### Exercise brief
The listing below contains a span that opens with the line containing "在这篇文章中，我们将看看中子源的许多应用，以及这些中子源本身。" and closes with the line containing "分 11 秒，之后它β衰变为质子。一个中子的下夸克发出一个". Return that span exactly.

### Records
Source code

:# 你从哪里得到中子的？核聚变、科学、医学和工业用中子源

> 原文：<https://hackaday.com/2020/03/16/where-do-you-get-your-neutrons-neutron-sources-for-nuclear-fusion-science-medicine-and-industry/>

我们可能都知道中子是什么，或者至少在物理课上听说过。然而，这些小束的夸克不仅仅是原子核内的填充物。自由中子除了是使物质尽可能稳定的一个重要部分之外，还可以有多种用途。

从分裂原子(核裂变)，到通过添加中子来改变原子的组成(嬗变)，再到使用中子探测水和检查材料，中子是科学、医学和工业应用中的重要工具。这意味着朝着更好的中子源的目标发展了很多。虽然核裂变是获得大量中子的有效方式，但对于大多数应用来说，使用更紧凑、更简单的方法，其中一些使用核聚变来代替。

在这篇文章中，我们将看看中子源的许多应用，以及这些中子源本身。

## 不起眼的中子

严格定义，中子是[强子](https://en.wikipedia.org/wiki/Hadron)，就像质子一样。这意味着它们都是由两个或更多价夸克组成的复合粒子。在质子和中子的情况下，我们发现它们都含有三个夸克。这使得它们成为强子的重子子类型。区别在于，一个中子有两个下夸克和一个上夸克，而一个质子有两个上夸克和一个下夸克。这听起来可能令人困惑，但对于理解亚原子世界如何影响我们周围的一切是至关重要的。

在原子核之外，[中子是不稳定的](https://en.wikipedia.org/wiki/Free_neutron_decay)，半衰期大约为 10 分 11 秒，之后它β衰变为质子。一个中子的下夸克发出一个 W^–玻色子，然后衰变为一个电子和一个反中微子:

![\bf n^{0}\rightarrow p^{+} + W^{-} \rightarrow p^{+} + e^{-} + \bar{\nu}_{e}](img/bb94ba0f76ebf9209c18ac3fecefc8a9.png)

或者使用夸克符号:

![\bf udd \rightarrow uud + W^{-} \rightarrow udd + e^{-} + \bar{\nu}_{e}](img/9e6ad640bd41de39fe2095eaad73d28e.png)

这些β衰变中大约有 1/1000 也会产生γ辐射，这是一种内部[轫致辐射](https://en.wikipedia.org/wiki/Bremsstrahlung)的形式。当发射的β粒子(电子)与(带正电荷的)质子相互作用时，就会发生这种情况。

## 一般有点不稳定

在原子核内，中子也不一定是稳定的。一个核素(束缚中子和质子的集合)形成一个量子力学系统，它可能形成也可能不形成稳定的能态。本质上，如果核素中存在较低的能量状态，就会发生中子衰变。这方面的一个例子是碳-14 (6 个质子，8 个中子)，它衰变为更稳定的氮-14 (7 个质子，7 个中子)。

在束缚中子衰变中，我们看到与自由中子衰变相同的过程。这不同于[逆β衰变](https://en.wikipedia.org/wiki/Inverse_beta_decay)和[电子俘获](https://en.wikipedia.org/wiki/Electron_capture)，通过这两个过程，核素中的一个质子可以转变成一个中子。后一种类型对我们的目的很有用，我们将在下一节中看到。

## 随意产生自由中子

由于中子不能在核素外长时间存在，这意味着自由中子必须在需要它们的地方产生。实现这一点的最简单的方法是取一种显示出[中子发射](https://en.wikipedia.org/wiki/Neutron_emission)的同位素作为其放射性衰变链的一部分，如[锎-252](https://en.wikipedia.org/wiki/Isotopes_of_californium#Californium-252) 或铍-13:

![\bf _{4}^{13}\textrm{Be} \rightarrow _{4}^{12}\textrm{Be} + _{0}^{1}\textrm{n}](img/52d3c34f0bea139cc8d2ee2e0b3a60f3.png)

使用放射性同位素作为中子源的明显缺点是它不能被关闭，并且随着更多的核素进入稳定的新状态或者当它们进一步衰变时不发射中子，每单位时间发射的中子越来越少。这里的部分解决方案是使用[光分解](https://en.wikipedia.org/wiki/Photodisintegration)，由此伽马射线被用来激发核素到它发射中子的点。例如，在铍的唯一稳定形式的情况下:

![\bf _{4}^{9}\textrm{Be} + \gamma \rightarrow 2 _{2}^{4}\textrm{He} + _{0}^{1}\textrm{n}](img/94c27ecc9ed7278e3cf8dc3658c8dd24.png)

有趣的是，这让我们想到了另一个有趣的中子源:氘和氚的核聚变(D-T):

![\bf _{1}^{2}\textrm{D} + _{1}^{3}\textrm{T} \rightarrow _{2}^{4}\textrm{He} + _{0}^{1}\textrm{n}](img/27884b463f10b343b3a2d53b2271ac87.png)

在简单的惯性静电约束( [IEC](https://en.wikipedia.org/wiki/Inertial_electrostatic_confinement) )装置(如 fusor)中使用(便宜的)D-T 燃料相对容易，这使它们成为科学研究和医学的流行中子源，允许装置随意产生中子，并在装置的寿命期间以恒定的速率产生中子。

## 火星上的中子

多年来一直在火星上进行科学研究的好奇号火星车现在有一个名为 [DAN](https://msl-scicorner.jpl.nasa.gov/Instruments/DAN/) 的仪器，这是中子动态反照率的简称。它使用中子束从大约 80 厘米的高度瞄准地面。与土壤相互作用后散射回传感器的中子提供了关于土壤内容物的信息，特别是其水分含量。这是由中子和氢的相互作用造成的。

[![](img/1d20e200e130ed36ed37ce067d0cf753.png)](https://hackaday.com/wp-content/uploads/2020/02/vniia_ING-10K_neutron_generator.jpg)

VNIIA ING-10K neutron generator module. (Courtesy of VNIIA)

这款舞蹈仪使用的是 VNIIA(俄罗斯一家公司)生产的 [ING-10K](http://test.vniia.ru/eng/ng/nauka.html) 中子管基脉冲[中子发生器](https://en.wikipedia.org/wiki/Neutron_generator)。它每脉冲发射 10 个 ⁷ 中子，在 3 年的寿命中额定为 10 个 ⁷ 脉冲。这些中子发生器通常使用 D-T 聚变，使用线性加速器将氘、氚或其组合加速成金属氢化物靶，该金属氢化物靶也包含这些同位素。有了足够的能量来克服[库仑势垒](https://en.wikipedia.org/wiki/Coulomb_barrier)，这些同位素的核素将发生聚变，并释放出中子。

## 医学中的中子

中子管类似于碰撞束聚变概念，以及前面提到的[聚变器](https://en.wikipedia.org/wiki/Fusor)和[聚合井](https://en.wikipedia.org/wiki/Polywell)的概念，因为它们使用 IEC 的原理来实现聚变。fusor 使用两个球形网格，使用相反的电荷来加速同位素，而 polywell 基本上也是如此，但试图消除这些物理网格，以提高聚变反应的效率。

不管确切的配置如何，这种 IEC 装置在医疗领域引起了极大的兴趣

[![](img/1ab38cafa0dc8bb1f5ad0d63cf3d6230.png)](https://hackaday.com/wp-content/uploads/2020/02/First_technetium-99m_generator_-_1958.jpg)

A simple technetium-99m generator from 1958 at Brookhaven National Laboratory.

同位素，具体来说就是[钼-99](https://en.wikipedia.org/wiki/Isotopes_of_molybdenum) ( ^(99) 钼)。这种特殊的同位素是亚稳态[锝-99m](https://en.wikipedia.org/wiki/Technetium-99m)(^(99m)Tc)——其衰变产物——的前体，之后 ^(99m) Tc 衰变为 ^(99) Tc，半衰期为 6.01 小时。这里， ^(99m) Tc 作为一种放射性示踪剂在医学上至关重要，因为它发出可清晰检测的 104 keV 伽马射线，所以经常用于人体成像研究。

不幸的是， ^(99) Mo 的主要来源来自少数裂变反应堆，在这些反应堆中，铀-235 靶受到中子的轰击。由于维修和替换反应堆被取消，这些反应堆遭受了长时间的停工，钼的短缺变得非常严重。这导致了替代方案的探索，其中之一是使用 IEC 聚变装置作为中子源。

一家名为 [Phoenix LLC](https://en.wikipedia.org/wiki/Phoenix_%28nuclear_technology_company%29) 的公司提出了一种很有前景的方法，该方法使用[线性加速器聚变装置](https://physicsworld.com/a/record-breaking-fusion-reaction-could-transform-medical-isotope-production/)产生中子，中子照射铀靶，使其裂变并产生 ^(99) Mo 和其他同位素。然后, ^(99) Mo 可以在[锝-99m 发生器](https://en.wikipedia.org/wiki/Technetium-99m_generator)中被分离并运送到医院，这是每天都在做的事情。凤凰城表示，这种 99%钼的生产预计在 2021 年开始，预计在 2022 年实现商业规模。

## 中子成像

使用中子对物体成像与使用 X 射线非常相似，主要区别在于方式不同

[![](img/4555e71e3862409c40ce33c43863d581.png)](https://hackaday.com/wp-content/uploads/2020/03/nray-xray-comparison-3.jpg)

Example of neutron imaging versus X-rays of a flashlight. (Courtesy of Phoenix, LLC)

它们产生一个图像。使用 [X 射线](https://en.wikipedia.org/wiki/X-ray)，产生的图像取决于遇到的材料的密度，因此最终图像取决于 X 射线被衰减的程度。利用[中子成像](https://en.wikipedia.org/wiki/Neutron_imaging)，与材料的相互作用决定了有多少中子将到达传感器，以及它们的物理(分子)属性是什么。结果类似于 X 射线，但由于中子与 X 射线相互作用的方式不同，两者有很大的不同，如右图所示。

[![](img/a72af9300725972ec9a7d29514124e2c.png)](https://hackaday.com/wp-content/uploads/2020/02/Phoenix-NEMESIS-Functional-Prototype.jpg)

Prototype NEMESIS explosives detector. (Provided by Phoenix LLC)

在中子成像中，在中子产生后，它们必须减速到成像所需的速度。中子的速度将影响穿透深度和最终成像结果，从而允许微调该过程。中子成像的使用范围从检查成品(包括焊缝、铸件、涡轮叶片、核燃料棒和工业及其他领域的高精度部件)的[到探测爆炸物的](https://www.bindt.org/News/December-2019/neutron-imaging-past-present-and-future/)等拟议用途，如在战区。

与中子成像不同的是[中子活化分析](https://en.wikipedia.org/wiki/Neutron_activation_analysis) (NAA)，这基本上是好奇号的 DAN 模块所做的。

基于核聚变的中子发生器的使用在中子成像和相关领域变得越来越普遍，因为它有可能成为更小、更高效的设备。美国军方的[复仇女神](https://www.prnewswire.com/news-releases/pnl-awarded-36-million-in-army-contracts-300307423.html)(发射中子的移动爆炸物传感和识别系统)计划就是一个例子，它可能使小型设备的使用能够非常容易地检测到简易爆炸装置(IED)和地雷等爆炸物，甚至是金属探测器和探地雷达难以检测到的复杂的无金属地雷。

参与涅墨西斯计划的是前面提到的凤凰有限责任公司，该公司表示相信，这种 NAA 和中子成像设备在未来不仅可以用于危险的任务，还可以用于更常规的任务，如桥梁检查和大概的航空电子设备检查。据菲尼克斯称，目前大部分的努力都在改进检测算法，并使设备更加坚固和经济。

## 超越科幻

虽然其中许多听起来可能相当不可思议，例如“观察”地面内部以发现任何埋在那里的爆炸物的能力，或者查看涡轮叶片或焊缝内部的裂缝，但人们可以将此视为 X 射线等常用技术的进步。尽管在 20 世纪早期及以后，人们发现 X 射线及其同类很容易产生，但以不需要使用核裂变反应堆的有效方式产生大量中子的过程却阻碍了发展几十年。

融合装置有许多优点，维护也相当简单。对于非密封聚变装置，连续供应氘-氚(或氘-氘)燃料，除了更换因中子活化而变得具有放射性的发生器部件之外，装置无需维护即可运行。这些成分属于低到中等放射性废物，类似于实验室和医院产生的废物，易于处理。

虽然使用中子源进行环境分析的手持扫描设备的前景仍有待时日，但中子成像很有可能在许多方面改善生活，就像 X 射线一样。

### Task solution
在这篇文章中，我们将看看中子源的许多应用，以及这些中子源本身。

## 不起眼的中子

严格定义，中子是[强子](https://en.wikipedia.org/wiki/Hadron)，就像质子一样。这意味着它们都是由两个或更多价夸克组成的复合粒子。在质子和中子的情况下，我们发现它们都含有三个夸克。这使得它们成为强子的重子子类型。区别在于，一个中子有两个下夸克和一个上夸克，而一个质子有两个上夸克和一个下夸克。这听起来可能令人困惑，但对于理解亚原子世界如何影响我们周围的一切是至关重要的。

在原子核之外，[中子是不稳定的](https://en.wikipedia.org/wiki/Free_neutron_decay)，半衰期大约为 10 分 11 秒，之后它β衰变为质子。一个中子的下夸克发出一个 W^–玻色子，然后衰变为一个电子和一个反中微子:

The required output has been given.